> PROBLEM REQUIREMENTS: From the top of the entries below through the line containing "Comparison of Dobutamine", return every line exactly as written, please, and stop there.
━━━━━━━━
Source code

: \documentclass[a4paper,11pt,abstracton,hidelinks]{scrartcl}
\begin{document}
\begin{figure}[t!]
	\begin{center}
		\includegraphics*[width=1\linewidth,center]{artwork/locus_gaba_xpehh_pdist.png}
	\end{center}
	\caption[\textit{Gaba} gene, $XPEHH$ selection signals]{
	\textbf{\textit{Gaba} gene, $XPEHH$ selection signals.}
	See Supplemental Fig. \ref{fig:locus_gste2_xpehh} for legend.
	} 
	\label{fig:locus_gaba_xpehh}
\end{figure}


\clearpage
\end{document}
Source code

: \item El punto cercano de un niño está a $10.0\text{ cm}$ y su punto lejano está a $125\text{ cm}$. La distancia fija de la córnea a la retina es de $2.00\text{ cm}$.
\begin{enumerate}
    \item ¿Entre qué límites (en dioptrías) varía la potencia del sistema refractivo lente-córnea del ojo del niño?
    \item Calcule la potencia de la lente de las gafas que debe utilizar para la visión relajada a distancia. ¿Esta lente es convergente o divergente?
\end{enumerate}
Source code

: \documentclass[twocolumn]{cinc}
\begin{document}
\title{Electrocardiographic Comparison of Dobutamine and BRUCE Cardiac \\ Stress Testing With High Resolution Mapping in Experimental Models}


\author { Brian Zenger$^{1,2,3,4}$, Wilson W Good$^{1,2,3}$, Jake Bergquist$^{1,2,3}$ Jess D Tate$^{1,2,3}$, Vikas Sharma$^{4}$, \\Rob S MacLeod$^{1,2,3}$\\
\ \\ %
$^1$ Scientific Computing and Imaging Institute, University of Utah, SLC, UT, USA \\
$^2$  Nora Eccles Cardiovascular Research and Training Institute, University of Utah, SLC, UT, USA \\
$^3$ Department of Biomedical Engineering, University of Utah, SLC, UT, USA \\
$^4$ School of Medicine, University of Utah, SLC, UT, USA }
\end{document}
━━━━━━━━
> EXPECTED ANSWER:
Source code

: \documentclass[a4paper,11pt,abstracton,hidelinks]{scrartcl}
\begin{document}
\begin{figure}[t!]
	\begin{center}
		\includegraphics*[width=1\linewidth,center]{artwork/locus_gaba_xpehh_pdist.png}
	\end{center}
	\caption[\textit{Gaba} gene, $XPEHH$ selection signals]{
	\textbf{\textit{Gaba} gene, $XPEHH$ selection signals.}
	See Supplemental Fig. \ref{fig:locus_gste2_xpehh} for legend.
	} 
	\label{fig:locus_gaba_xpehh}
\end{figure}


\clearpage
\end{document}
Source code

: \item El punto cercano de un niño está a $10.0\text{ cm}$ y su punto lejano está a $125\text{ cm}$. La distancia fija de la córnea a la retina es de $2.00\text{ cm}$.
\begin{enumerate}
    \item ¿Entre qué límites (en dioptrías) varía la potencia del sistema refractivo lente-córnea del ojo del niño?
    \item Calcule la potencia de la lente de las gafas que debe utilizar para la visión relajada a distancia. ¿Esta lente es convergente o divergente?
\end{enumerate}
Source code

: \documentclass[twocolumn]{cinc}
\begin{document}
\title{Electrocardiographic Comparison of Dobutamine and BRUCE Cardiac \\ Stress Testing With High Resolution Mapping in Experimental Models}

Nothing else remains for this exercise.